- [Activity]
Only lines that contain the string "Brisbane" should be returned from the material below.

- [Material to process]
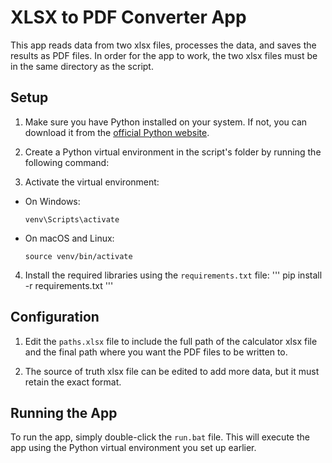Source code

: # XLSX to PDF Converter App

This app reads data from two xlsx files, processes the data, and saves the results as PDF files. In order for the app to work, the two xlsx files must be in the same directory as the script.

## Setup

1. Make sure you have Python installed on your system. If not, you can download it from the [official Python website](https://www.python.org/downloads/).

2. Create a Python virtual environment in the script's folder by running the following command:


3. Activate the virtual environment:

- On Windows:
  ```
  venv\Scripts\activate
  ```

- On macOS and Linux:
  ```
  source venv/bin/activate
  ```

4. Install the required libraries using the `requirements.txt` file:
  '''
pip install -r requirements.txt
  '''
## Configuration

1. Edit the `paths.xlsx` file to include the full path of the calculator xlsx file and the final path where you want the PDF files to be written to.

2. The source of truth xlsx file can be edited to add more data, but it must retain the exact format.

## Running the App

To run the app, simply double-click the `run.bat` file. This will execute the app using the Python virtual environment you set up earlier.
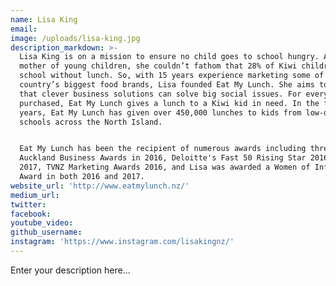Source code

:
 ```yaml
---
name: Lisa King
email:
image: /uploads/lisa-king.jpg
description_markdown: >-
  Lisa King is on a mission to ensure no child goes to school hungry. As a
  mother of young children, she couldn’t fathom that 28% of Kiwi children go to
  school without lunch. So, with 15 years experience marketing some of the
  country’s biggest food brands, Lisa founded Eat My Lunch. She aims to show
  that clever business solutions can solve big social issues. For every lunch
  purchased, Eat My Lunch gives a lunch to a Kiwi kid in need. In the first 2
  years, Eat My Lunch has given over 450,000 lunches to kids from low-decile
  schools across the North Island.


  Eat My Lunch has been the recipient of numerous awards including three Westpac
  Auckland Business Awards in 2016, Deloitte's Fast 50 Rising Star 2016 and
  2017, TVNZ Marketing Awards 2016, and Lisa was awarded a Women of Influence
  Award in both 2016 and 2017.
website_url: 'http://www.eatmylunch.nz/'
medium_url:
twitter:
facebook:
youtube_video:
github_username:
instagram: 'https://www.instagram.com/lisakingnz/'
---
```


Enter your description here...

--

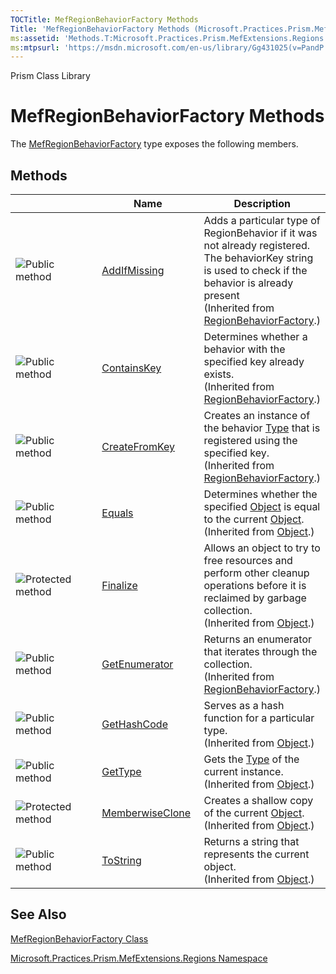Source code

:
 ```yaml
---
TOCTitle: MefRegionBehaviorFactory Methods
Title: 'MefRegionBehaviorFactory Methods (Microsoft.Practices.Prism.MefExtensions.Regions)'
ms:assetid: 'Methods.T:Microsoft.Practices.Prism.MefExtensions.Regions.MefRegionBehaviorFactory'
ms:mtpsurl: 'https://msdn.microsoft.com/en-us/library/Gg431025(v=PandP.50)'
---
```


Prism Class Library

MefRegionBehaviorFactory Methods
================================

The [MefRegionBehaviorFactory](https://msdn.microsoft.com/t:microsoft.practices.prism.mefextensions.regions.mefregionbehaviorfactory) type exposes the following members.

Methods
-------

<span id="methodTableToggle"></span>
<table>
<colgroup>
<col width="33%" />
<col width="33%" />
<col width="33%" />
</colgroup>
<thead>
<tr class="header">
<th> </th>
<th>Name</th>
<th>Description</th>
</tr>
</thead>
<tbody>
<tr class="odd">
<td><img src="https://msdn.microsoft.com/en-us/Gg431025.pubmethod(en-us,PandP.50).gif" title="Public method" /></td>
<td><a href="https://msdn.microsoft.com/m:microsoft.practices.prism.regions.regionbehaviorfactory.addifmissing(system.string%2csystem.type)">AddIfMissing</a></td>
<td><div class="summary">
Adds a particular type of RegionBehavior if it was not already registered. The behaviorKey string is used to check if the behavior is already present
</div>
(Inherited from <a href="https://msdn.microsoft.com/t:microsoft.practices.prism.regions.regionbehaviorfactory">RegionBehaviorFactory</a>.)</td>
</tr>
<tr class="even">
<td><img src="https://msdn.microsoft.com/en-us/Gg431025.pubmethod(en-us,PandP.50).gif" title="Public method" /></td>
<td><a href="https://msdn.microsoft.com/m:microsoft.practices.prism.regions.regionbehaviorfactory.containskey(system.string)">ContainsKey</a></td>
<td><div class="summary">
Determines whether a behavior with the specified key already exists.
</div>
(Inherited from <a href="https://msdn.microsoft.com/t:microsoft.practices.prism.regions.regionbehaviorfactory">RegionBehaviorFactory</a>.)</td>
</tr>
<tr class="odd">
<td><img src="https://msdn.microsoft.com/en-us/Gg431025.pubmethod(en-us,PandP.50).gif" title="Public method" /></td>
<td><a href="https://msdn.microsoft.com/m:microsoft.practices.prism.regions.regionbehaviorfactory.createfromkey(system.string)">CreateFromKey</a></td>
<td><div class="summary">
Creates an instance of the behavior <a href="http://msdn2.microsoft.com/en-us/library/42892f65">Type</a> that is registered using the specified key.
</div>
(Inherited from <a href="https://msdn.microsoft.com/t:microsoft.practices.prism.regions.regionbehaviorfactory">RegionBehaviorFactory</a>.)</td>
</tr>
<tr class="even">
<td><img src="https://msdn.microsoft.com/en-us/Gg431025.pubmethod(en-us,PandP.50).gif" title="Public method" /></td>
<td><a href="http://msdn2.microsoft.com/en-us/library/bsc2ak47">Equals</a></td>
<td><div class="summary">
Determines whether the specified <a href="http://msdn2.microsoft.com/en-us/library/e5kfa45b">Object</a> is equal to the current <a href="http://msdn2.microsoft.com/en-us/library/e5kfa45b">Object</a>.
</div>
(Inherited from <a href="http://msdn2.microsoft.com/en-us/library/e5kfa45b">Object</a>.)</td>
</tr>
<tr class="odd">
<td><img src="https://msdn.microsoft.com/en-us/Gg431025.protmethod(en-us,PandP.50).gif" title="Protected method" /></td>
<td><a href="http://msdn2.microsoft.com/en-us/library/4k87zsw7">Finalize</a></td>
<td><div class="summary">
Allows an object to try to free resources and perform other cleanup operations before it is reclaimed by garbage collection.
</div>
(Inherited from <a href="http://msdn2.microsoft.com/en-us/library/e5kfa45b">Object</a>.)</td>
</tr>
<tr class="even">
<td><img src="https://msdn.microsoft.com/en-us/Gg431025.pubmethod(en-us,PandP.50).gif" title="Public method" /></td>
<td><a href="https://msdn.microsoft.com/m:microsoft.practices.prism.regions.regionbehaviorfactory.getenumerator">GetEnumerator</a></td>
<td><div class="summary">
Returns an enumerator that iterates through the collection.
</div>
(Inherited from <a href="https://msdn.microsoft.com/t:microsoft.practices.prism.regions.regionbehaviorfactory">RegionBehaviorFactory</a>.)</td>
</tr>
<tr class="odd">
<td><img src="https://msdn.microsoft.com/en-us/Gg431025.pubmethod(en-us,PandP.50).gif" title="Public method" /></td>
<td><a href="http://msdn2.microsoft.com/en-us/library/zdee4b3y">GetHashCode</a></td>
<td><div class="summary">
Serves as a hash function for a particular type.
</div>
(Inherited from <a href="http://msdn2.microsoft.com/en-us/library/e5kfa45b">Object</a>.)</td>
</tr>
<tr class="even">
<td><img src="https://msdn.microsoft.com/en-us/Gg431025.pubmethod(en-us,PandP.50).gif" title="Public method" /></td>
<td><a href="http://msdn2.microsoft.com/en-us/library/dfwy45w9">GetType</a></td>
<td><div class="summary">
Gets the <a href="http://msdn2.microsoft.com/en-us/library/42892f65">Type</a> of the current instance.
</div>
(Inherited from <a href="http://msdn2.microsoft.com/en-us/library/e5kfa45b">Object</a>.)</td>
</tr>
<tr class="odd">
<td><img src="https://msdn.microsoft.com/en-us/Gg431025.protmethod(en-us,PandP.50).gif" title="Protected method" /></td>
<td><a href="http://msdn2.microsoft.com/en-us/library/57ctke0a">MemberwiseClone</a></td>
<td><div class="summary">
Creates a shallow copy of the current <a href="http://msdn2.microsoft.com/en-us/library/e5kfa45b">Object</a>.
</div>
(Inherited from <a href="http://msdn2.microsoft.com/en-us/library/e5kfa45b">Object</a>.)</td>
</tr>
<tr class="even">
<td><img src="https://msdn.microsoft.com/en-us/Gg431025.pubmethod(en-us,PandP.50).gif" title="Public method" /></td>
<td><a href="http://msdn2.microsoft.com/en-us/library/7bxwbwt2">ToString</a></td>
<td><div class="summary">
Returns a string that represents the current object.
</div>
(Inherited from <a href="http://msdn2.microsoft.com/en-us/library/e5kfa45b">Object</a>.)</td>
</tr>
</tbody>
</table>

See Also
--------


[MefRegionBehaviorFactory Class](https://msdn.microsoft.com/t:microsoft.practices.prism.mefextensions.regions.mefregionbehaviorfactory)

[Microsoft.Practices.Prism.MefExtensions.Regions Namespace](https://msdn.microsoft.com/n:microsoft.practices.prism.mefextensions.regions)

* * *

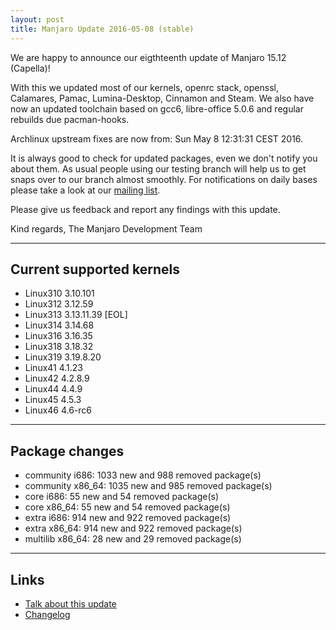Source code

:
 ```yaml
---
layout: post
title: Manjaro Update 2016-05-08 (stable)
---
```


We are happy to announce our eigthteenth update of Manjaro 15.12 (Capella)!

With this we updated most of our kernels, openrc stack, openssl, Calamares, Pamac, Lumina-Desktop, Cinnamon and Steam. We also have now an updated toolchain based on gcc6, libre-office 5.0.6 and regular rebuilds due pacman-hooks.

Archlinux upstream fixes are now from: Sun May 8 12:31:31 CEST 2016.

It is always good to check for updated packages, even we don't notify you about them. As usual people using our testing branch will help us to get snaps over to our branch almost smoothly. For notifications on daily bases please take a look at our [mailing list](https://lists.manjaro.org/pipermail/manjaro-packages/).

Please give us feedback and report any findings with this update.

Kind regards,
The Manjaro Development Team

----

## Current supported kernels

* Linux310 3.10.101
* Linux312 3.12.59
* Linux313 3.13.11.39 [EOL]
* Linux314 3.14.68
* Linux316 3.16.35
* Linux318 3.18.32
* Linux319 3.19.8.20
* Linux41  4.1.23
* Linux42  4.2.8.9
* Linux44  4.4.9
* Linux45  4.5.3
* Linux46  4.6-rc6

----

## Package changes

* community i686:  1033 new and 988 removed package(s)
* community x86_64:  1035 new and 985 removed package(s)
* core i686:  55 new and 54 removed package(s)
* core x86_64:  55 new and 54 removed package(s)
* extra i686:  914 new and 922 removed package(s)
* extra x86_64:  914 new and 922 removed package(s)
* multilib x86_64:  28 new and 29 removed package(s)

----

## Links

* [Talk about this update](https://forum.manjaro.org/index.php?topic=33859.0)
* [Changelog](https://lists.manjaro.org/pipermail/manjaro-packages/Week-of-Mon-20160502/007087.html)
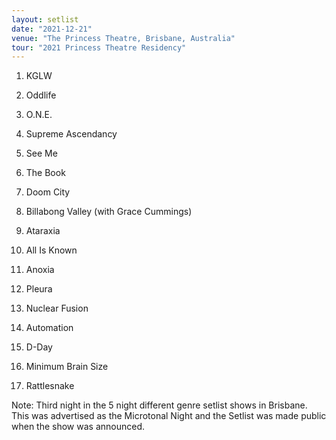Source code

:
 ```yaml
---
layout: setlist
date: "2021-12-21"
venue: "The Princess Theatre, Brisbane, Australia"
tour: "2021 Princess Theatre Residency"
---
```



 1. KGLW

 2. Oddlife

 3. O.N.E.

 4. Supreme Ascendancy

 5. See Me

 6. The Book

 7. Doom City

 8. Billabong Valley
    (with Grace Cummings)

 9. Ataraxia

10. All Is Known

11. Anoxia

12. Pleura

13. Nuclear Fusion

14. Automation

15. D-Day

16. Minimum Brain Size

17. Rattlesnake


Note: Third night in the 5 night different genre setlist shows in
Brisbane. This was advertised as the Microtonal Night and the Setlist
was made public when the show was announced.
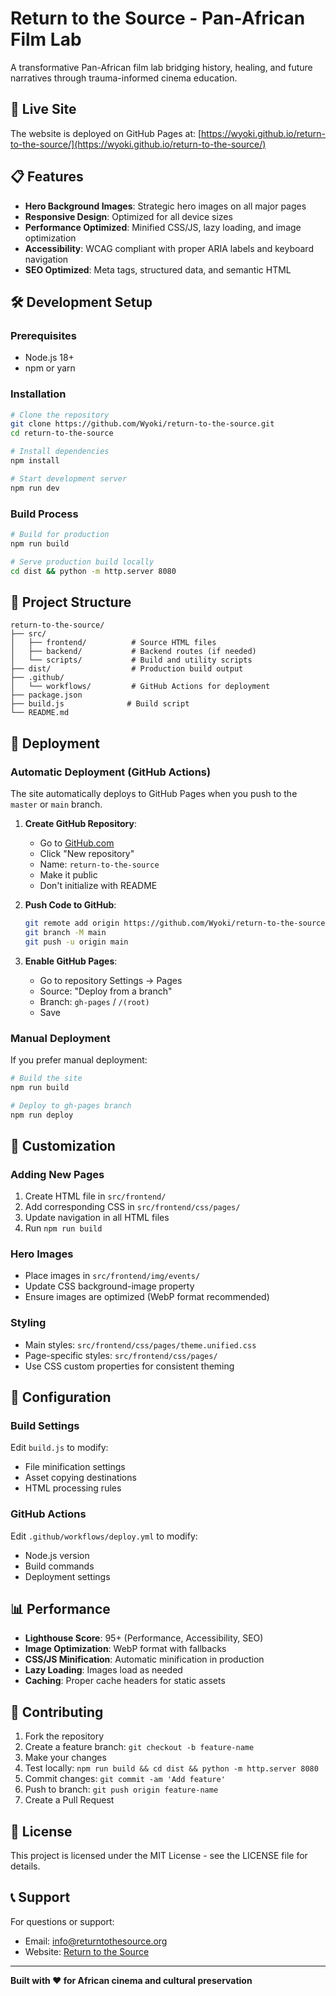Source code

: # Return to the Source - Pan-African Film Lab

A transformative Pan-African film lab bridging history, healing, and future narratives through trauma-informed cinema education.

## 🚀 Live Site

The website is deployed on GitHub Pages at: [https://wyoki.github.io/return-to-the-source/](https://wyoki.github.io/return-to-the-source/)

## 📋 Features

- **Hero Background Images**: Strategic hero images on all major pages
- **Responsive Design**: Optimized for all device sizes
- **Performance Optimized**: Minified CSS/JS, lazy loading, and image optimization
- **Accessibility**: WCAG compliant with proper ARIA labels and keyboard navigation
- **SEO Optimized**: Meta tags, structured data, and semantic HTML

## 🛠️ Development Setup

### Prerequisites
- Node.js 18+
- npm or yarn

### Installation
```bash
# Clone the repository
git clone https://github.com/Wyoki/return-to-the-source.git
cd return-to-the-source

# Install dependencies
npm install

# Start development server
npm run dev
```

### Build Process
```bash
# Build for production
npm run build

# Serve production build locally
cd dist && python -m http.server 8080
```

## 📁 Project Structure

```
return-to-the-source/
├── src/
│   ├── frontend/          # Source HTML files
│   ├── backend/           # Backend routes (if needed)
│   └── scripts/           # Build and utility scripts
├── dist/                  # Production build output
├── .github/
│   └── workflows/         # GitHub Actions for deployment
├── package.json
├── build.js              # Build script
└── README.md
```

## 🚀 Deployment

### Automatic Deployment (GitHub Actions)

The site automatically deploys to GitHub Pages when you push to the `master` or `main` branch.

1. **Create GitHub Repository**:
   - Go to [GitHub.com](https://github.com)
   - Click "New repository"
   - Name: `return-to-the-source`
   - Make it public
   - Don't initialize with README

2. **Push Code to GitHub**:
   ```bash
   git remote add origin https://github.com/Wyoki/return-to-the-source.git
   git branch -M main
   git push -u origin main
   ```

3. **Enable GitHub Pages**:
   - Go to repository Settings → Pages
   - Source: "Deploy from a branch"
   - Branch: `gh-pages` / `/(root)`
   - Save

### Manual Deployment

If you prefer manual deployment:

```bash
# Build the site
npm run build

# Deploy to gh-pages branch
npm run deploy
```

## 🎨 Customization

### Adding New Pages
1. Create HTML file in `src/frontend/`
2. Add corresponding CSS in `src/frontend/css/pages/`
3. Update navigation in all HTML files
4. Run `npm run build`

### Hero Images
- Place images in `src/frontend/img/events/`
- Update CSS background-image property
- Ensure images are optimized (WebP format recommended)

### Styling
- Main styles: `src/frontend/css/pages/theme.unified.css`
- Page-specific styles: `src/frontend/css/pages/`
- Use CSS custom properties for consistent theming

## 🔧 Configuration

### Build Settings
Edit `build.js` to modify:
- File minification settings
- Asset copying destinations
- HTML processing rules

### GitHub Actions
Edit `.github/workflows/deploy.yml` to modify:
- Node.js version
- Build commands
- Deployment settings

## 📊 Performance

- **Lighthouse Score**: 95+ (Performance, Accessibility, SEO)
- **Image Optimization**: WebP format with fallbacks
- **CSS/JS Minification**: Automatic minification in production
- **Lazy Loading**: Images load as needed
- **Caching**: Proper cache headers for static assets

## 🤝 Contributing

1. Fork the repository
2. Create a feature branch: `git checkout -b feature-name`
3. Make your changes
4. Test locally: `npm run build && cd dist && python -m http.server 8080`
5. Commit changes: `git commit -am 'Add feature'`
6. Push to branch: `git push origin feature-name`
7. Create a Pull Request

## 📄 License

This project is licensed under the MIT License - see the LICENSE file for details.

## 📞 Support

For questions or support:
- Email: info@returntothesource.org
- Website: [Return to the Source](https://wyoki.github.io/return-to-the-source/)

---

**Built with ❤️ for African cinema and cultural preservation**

- [Answer box]
venue: "The Princess Theatre, Brisbane, Australia"
Brisbane. This was advertised as the Microtonal Night and the Setlist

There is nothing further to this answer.